## Getting the best of 32 bit

For general discussions related to SynthMaker.

Moderators: electrogear, exonerate

### Getting the best of 32 bit

Hello all!

I know there has been a lot of discussion about bit depth (mainly requests for 64 bit lately), but I've been wondering if there could be any possibilities to use the 32 bits more efficiently, since that's all we have so far. I'm really not an expert on this, but after reading some information about bit depths, I had some ideas.

First of all, I believe 32 bit sound consists of 24 bit mantissa and 8 bit exponent (roughly), and values above 1 are the exponent. Am I right? I understand exponent is rarely used for sound, but why not use it to get more bits?

Oversampling is possible in SM when the in-between samples are being calculated side by side at the same time. Could this be possible on the bit domain? Isn't this what double precision actually does or am I completely wrong? Of course the output will still be 32 bit on SM (at this time), but maybe we could get more double precision tools to work with, if we figure out how to do this?

Please let me know if there are already answers out there or if I'm otherwise just being an idiot
nmakinen
essemer

Posts: 17
Joined: Fri Oct 28, 2011 4:31 am

### Re: Getting the best of 32 bit

nmakinen wrote:First of all, I believe 32 bit sound consists of 24 bit mantissa and 8 bit exponent (roughly), and values above 1 are the exponent. Am I right? I understand exponent is rarely used for sound, but why not use it to get more bits?

To be precise, the mantissa only contains 23 bits (the leading 1 is implied) and there is a "sign" bit as well. The exponent value represents the "power of two" that the mantissa is multiplied. It's range is -127 to 128. You need to keep in mind that those "negative" exponents are very important to DSP. If we didn't have the negative exponents, we wouldn't be able to represent numbers with an absolute value less than one. So unfortunately, there's really no advantage to circumvent the IEEE standard. Having said that, with a little creativity there are many tricks available at the bit level. May I suggest you download the little toolkit that I posted. In it, there is an IEEE754 converter that might help you visualize some of the possibilities.

-cyto

cyto
essemilian

Posts: 317
Joined: Sun Nov 28, 2010 4:36 am
Location: CIN | OH | USA

### Re: Getting the best of 32 bit

Thank you Cyto, the IEEE754 converter seems very handy.

So, I was completely wrong about the exponent stuff.
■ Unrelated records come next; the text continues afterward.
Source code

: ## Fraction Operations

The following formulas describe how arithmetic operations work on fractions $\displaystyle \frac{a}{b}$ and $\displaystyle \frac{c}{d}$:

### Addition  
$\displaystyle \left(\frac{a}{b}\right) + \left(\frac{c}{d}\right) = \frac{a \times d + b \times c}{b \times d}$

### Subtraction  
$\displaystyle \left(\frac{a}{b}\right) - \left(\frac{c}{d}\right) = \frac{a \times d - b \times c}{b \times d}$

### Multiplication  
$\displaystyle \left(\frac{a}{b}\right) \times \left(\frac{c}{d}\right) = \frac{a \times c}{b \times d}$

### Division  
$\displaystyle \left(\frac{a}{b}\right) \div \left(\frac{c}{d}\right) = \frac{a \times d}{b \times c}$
But I've been thinking, could the calculations be more accurate if the signal level was multiplied for the time of processing and then divided back to normal level again after that? Does this possibly just introduce more rounding errors? I remember reading about something like this months ago but couldn't find any topics about it anymore.

By the way, theoretically, if an effect made in SM does all the processing / calculations in double precision, can you honestly say it has "64 bit internal processing"?
nmakinen
essemer

Posts: 17
Joined: Fri Oct 28, 2011 4:31 am

### Re: Getting the best of 32 bit

if you really want you can combine 32 bit numbers together to get greater bit depths. But every calculation will take at least 2 extra calculations so should only be done in assembler for speed reasons.
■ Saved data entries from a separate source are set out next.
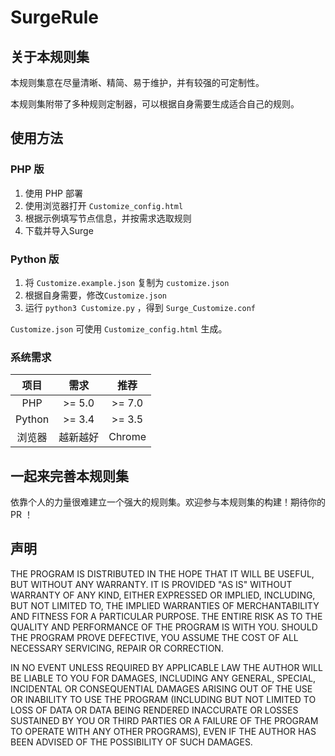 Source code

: # SurgeRule

## 关于本规则集

本规则集意在尽量清晰、精简、易于维护，并有较强的可定制性。

本规则集附带了多种规则定制器，可以根据自身需要生成适合自己的规则。

## 使用方法

### PHP 版

1. 使用 PHP 部署
1. 使用浏览器打开 `Customize_config.html`
1. 根据示例填写节点信息，并按需求选取规则
1. 下载并导入Surge

### Python 版

1. 将 `Customize.example.json` 复制为 `customize.json`
1. 根据自身需要，修改`Customize.json`
1. 运行 `python3 Customize.py` ，得到 `Surge_Customize.conf`

`Customize.json` 可使用 `Customize_config.html` 生成。

### 系统需求

| 项目 | 需求 | 推荐 |
| :---: | :---: | :---: |
| PHP | >= 5.0 | >= 7.0 |
| Python | >= 3.4 | >= 3.5 |
| 浏览器 | 越新越好 | Chrome |

## 一起来完善本规则集

依靠个人的力量很难建立一个强大的规则集。欢迎参与本规则集的构建！期待你的 PR ！

## 声明

THE PROGRAM IS DISTRIBUTED IN THE HOPE THAT IT WILL BE USEFUL, BUT WITHOUT ANY WARRANTY. IT IS PROVIDED "AS IS" WITHOUT WARRANTY OF ANY KIND, EITHER EXPRESSED OR IMPLIED, INCLUDING, BUT NOT LIMITED TO, THE IMPLIED WARRANTIES OF MERCHANTABILITY AND FITNESS FOR A PARTICULAR PURPOSE. THE ENTIRE RISK AS TO THE QUALITY AND PERFORMANCE OF THE PROGRAM IS WITH YOU. SHOULD THE PROGRAM PROVE DEFECTIVE, YOU ASSUME THE COST OF ALL NECESSARY SERVICING, REPAIR OR CORRECTION.

IN NO EVENT UNLESS REQUIRED BY APPLICABLE LAW THE AUTHOR WILL BE LIABLE TO YOU FOR DAMAGES, INCLUDING ANY GENERAL, SPECIAL, INCIDENTAL OR CONSEQUENTIAL DAMAGES ARISING OUT OF THE USE OR INABILITY TO USE THE PROGRAM (INCLUDING BUT NOT LIMITED TO LOSS OF DATA OR DATA BEING RENDERED INACCURATE OR LOSSES SUSTAINED BY YOU OR THIRD PARTIES OR A FAILURE OF THE PROGRAM TO OPERATE WITH ANY OTHER PROGRAMS), EVEN IF THE AUTHOR HAS BEEN ADVISED OF THE POSSIBILITY OF SUCH DAMAGES.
unfortunately it will significantly add to the brain pain!
- the future sounds better.

Disco_Steve
essemilian

Posts: 396
Joined: Sun May 27, 2007 10:02 am
Location: UK

### Re: Getting the best of 32 bit

could the calculations be more accurate if the signal level was multiplied for the time of processing and then divided back to normal level again after that

It's called normalization. Usually signals are normalized by the powers of two, so no additional error is introduced. Signals are processed at maximum avaliable dynamic range and then scaled back, discarding the least significant bits.
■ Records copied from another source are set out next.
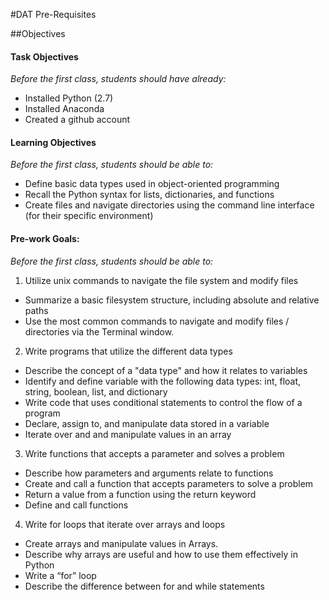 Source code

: #DAT Pre-Requisites

##Objectives

#### Task Objectives
*Before the first class, students should have already:*

- Installed Python (2.7)
- Installed Anaconda
- Created a github account

#### Learning Objectives
*Before the first class, students should be able to:*

- Define basic data types used in object-oriented programming
- Recall the Python syntax for lists, dictionaries, and functions
- Create files and navigate directories using the command line interface (for their specific environment)

#### Pre-work Goals:
*Before the first class, students should be able to:*

1. Utilize unix commands to navigate the file system and modify files
  - Summarize a basic filesystem structure, including absolute and relative paths
  - Use the most common commands to navigate and modify files / directories via the Terminal window.

2. Write programs that utilize the different data types
  - Describe the concept of a "data type" and how it relates to variables
  - Identify and define variable with the following data types: int, float, string, boolean, list, and dictionary
  - Write code that uses conditional statements to control the flow of a program
  - Declare, assign to, and manipulate data stored in a variable
  - Iterate over and and manipulate values in an array

3. Write functions that accepts a parameter and solves a problem
  - Describe how parameters and arguments relate to functions
  - Create and call a function that accepts parameters to solve a problem
  - Return a value from a function using the return keyword
  - Define and call functions 

4. Write for loops that iterate over arrays and loops
  - Create arrays and manipulate values in Arrays.
  - Describe why arrays are useful and how to use them effectively in Python
  - Write a “for” loop
  - Describe the difference between for and while statements 
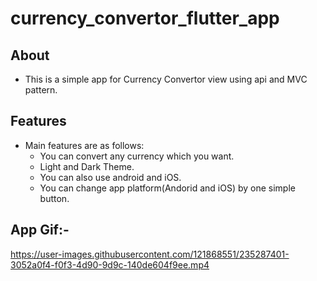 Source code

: # currency_convertor_flutter_app


## About

   - This is a simple app for Currency Convertor view using api and MVC pattern.

## Features

- Main features are as follows:
    - You can convert any currency which you want.
    - Light and Dark Theme.
    - You can also use android and iOS.
    - You can change app platform(Andorid and iOS) by one simple button. 
   
## App Gif:-

https://user-images.githubusercontent.com/121868551/235287401-3052a0f4-f0f3-4d90-9d9c-140de604f9ee.mp4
However, that was more of an issue with fixed point / integer operation rather than float. Floats were introduced just for increased dynamic range, which is approx. 3.4E–38 to 3.4E+38 or 380 decibels. In audio you rarely need more than 60, and it will be compressed down to 20 later in the mix.

As a matter of fact, scaling can't help with floating-point numbers unless you are likely to reach upper or lower limit. Only extending to double precision may have some effect. However, the only actual use will be feedback loops (delay, infinite response filters) which may accumulate a large number of tiny fractions from wide range.

Suprisingly, my latest test of modern processor's performance shows that double works FASTER than float. Processors were optimzed for double and using floats actually means conversion to and from double.

Warmonger
essemist

Posts: 172
Joined: Wed Jul 20, 2011 5:40 am
Location: Warsaw, Poland

### Re: Getting the best of 32 bit

nmakinen wrote:multiplied for the time of processing and then divided back to normal level again after that? Does this possibly just introduce more rounding errors?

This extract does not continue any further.